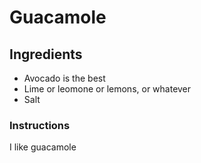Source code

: # Guacamole

## Ingredients

* Avocado is the best
* Lime or leomone or lemons, or whatever
* Salt

### Instructions
I like guacamole
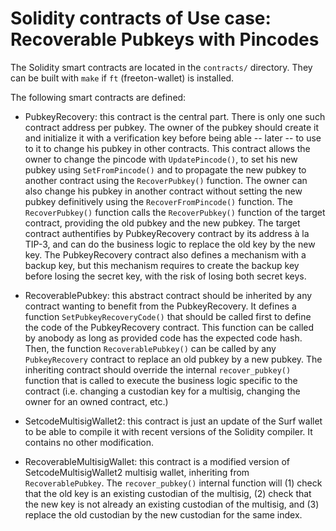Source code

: # Solidity contracts of Use case: Recoverable Pubkeys with Pincodes

The Solidity smart contracts are located in the `contracts/`
directory. They can be built with `make` if `ft` (freeton-wallet) is
installed.

The following smart contracts are defined:

* PubkeyRecovery: this contract is the central part. There is only one
  such contract address per pubkey. The owner of the pubkey should
  create it and initialize it with a verification key before being
  able -- later -- to use to it to change his pubkey in other
  contracts. This contract allows the owner to change the pincode with
  `UpdatePincode()`, to set his new pubkey using `SetFromPincode()`
  and to propagate the new pubkey to another contract using the
  `RecoverPubkey()` function. The owner can also change his pubkey in
  another contract without setting the new pubkey definitively using
  the `RecoverFromPincode()` function. The `RecoverPubkey()` function
  calls the `RecoverPubkey()` function of the target contract,
  providing the old pubkey and the new pubkey. The target contract
  authentifies by PubkeyRecovery contract by its address à la TIP-3,
  and can do the business logic to replace the old key by the new key.
  The PubkeyRecovery contract also defines a mechanism with a backup
  key, but this mechanism requires to create the backup key before
  losing the secret key, with the risk of losing both secret keys.

* RecoverablePubkey: this abstract contract should be inherited by any
  contract wanting to benefit from the PubkeyRecovery. It defines a
  function `SetPubkeyRecoveryCode()` that should be called first to
  define the code of the PubkeyRecovery contract. This function can be
  called by anobody as long as provided code has the expected code
  hash.  Then, the function `RecoverablePubkey()` can be called by any
  `PubkeyRecovery` contract to replace an old pubkey by a new
  pubkey. The inheriting contract should override the internal
  `recover_pubkey()` function that is called to execute the business
  logic specific to the contract (i.e. changing a custodian key for a
  multisig, changing the owner for an owned contract, etc.)

* SetcodeMultisigWallet2: this contract is just an update of the Surf
  wallet to be able to compile it with recent versions of the Solidity
  compiler. It contains no other modification.

* RecoverableMultisigWallet: this contract is a modified version of
  SetcodeMultisigWallet2 multisig wallet, inheriting from
  `RecoverablePubkey`. The `recover_pubkey()` internal function will
  (1) check that the old key is an existing custodian of the multisig,
  (2) check that the new key is not already an existing custodian of
  the multisig, and (3) replace the old custodian by the new custodian
  for the same index.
################
TASK DETAILS ▸ Please, from the entries above, set down exactly the lines from the one containing "modified version of" through the one containing "(1) check that", and only those.

RESPONSE TO THIS EXERCISE ▸
* RecoverableMultisigWallet: this contract is a modified version of
  SetcodeMultisigWallet2 multisig wallet, inheriting from
  `RecoverablePubkey`. The `recover_pubkey()` internal function will
  (1) check that the old key is an existing custodian of the multisig,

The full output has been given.